The opinion of the court was delivered by: Margaret A. Nagle United States Magistrate Judge


Plaintiff filed a Complaint on December 17, 2007, seeking review of the denial by the Social Security Commissioner ("Commissioner") of plaintiff's application for supplemental security income ("SSI"). On January 11, 2008, the parties consented to proceed before the undersigned United States Magistrate Judge pursuant to 28 U.S.C. § 636(c). On September 18, 2008, the parties filed a Joint Stipulation in which: plaintiff seeks an order reversing the Commissioner's decision and awarding benefits or, in the alternative, remanding the matter for a new administrative hearing; and defendant requests that the Commissioner's decision be affirmed. The Court has taken the parties Joint Stipulation under submission without oral argument.


On September 28, 2004, plaintiff Vincent Imanuel Pernell's father, Marvin D. Pernell, on behalf of his minor son, protectively filed an application for SSI, alleging disability since May 1, 2004,*fn1 due to seizure disorder and asthma. (Administrative Record ("A.R.") 19, 98, 109.) The application was denied initially and upon reconsideration. (A.R. 62-63, 66-75.) On March 7, 2007, and June 8, 2007, plaintiff, who was represented by counsel and accompanied by his father, appeared at hearings before Administrative Law Judge Lowell Fortune ("ALJ"). (A.R. 369-96, 397-424.) On June 19, 2007, the ALJ denied plaintiff's claim (A.R. 16-27), and the Appeals Council subsequently denied plaintiff's request for review of the ALJ's decision (A.R. 6-9).


In his written decision, the ALJ found that, as of September 28, 2004, the date the application was filed, plaintiff was an older infant and, as of June 19, 2007, the date of the ALJ's decision, plaintiff was a pre-schooler. (A.R. 19.)
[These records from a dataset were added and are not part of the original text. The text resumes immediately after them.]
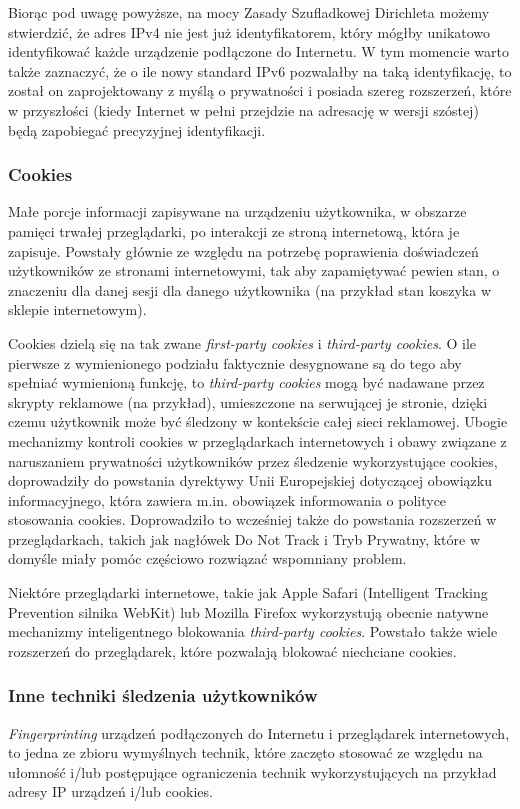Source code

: Biorąc pod uwagę powyższe, na mocy Zasady Szufladkowej Dirichleta możemy
stwierdzić, że adres IPv4 nie jest już identyfikatorem, który mógłby unikatowo
identyfikować każde urządzenie podłączone do Internetu. W tym momencie warto
także zaznaczyć, że o ile nowy standard IPv6 pozwalałby na taką identyfikację,
to został on zaprojektowany z myślą o prywatności i posiada szereg rozszerzeń,
które w przyszłości (kiedy Internet w pełni przejdzie na adresację w wersji
szóstej) będą zapobiegać precyzyjnej identyfikacji.

\subsubsection{Cookies}
Małe porcje informacji zapisywane na urządzeniu użytkownika, w obszarze pamięci
trwałej przeglądarki, po interakcji ze stroną internetową, która je zapisuje.
Powstały głównie ze względu na potrzebę poprawienia doświadczeń użytkowników ze
stronami internetowymi, tak aby zapamiętywać pewien stan, o znaczeniu dla danej
sesji dla danego użytkownika (na przykład stan koszyka w sklepie internetowym).

Cookies dzielą się na tak zwane \emph{first-party cookies} i \emph{third-party
cookies}. O ile pierwsze z wymienionego podziału faktycznie desygnowane są do
tego aby spełniać wymienioną funkcję, to \emph{third-party cookies} mogą być
nadawane przez skrypty reklamowe (na przykład), umieszczone na serwującej je
stronie, dzięki czemu użytkownik może być śledzony w kontekście całej sieci
reklamowej. Ubogie mechanizmy kontroli cookies w przeglądarkach internetowych i
obawy związane z naruszaniem prywatności użytkowników przez śledzenie
wykorzystujące cookies, doprowadziły do powstania dyrektywy Unii Europejskiej
dotyczącej obowiązku informacyjnego, która zawiera m.in. obowiązek informowania
o polityce stosowania cookies. Doprowadziło to wcześniej także do powstania
rozszerzeń w przeglądarkach, takich jak nagłówek Do Not Track i Tryb Prywatny,
które w domyśle miały pomóc częściowo rozwiązać wspomniany problem.

Niektóre przeglądarki internetowe, takie jak Apple Safari (Intelligent Tracking
Prevention silnika WebKit) lub Mozilla Firefox wykorzystują obecnie natywne
mechanizmy inteligentnego blokowania \emph{third-party cookies}. Powstało także
wiele rozszerzeń do przeglądarek, które pozwalają blokować niechciane cookies.

\subsubsection{Inne techniki śledzenia użytkowników}
\emph{Fingerprinting} urządzeń podłączonych do Internetu i przeglądarek
internetowych, to jedna ze zbioru wymyślnych technik, które zaczęto stosować ze
względu na ułomność i/lub postępujące ograniczenia technik wykorzystujących na
przykład adresy IP urządzeń i/lub cookies.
The ALJ determined that plaintiff has the following "severe" impairments: a seizure disorder; a disruptive disorder, not otherwise specified; and attention deficit hyperactivity disorder ("ADHD"). (A.R. 19.) The ALJ further determined that plaintiff does not have an impairment or combination of impairments that meets, medically equals, or functionally equals one of the listed impairments in 20 C.F.R. Part 404, Subpart P, Appendix 1. (Id.)
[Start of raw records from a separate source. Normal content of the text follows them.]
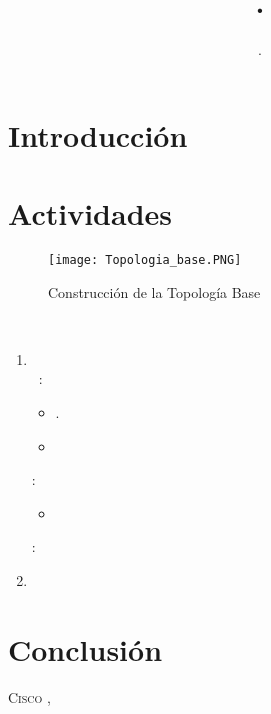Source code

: \documentclass{udpreport}
\title{. }
\author{.}
\date{}
\begin{document}
\maketitle
\tableofcontents
\listoffigures
\chapter{Introducción}
  
\chapter{Actividades}
	
	\begin{figure}[H]
	\centering
	\texttt{[image: Topologia\_base.PNG]}
	\caption{Construcción de la Topología Base}
	\end{figure}
	\newpage
	\
{\large \bf{ }}
	\begin{enumerate}
	    \item \\\
	    \underline {}:\\
	    
	    \begin{itemize}
	    	\item .
	    \end{itemize}
	   
	    \begin{itemize}
	    	\item 
	    \end{itemize}
	    \underline{}:\\
	    
	    \begin{itemize}
	    
	    
	    	\item 
	    \end{itemize}
	  :
	    \begin{itemize}
	    	
	    \end{itemize}
            \item 
  	     
	\end{enumerate}
	
    
	
\chapter{Conclusión}

\begin{thebibliography}{x}
 \textsc{Cisco },
\textit{}

\end{thebibliography}
\end{document}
The ALJ found, in reliance on the opinion of the medical expert psychologist, Michael E. Kania, Ph.D., that the opinion of plaintiff's treating psychologist, Wolfgang Klebel, Ph.D., was "based solely upon what [plaintiff's] father told the doctor and not on any independent objective findings or psychological testing." (A.R. 22.) The ALJ further found that the statements of plaintiff's father concerning the "intensity, persistence and limiting effects of [plaintiff's] symptoms are not entirely credible." (A.R. 20.)

Based on the ALJ's assessment of the evidence and in reliance on the opinions of the two medical experts, Dr. Kania and Colin P. Hubbard, M.D., F.A.A.P., the ALJ concluded that plaintiff has not been disabled, as defined in the Social Security Act, since September 28, 2004, the date the application was filed. (A.R. 27.)


Under 42 U.S.C. § 405(g), this Court reviews the Commissioner's decision to determine whether it is free from legal error and supported by substantial evidence in the record as a whole. Orn v. Astrue, 495 F.3d 625, 630 (9th Cir. 2007). Substantial evidence is "'such relevant evidence as a reasonable mind might accept as adequate to support a conclusion.'" Id. (citation omitted). The "evidence must be more than a mere scintilla but not necessarily a preponderance." Connett v. Barnhart, 340 F.3d 871, 873 (9th Cir. 2003). While inferences from the record can constitute substantial evidence, only those "'reasonably drawn from the record'" will suffice. Widmark v. Barnhart, 454 F.3d 1063, 1066 (9th Cir. 2006)(citation omitted).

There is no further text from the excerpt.